Task prompt =
Which lines of the data below include the string "Backup"? Return each of them.

Data entries:

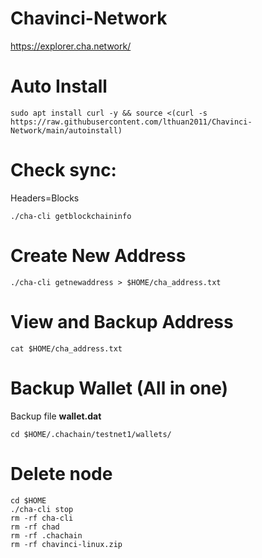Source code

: # Chavinci-Network
https://explorer.cha.network/

# Auto Install
```
sudo apt install curl -y && source <(curl -s https://raw.githubusercontent.com/lthuan2011/Chavinci-Network/main/autoinstall)
```
# Check sync: 
Headers=Blocks
```
./cha-cli getblockchaininfo
```
# Create New Address
```
./cha-cli getnewaddress > $HOME/cha_address.txt
```
# View and Backup Address 
```
cat $HOME/cha_address.txt
```
# Backup Wallet (All in one)
Backup file **wallet.dat**
```
cd $HOME/.chachain/testnet1/wallets/
```
# Delete node
```
cd $HOME
./cha-cli stop
rm -rf cha-cli
rm -rf chad
rm -rf .chachain
rm -rf chavinci-linux.zip
```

Task result =
# View and Backup Address 
# Backup Wallet (All in one)
Backup file **wallet.dat**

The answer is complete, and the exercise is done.